The application is now before planning authorities.
This week, the coal miner announced a one-for-four rights issue to raise $50.5 million.
The offer, which allows shareholders to buy one fully paid share for every four they own at a price of 18¢, is partially underwritten by related company Wonga Coal.
Shares in Gujarat NRE closed yesterday at 16¢.
"The remarkable increase in quarterly production and sales figures of the first two quarters has prepared the right platform for our move to the next orbit," executive chairman Arun Jagatramka said in a statement to the stock exchange on Tuesday.
"As I thank all our stakeholders for their belief and faith in us we look forward to receiving such unstinted support and encouragement in the future as well, as we scale new heights."
A condition of the new shares offer is that it generates at least $31.6 million.
If the full $50.5 million is raised, $20 million will be spent at NRE No 1, made up of $5 million for mine development and $15 million for plant and equipment.
The remaining $30.5 million will be spent at Wongawilli, $15 million for mine development and $15.5 million for equipment.

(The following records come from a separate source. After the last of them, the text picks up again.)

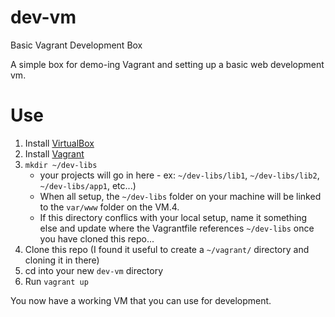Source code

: # dev-vm
Basic Vagrant Development Box

A simple box for demo-ing Vagrant and setting up a basic web development vm.

# Use

1. Install [VirtualBox](https://www.virtualbox.org/)
2. Install [Vagrant](https://www.vagrantup.com/)
3. `mkdir ~/dev-libs`
    * your projects will go in here - ex: `~/dev-libs/lib1`, `~/dev-libs/lib2`, `~/dev-libs/app1`, etc...)
    * When all setup, the `~/dev-libs` folder on your machine will be linked to the `var/www` folder on the VM.4.
    * If this directory conflics with your local setup, name it something else and update where the Vagrantfile references `~/dev-libs` once you have cloned this repo...
4. Clone this repo (I found it useful to create a `~/vagrant/` directory and cloning it in there)
5. cd into your new `dev-vm` directory
6. Run `vagrant up`

You now have a working VM that you can use for development.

Gujarat said if the lesser amount of $31.6 million was raised, then spending on mine development would remain the same but the investment in plant and equipment would be cut.
The funds would be used to develop "critical mining infrastructure" needed to support current and anticipated production, it said.
In offer documents the company also noted the shares were "highly speculative" and outlined risk factors including coal prices and possible adverse operating conditions.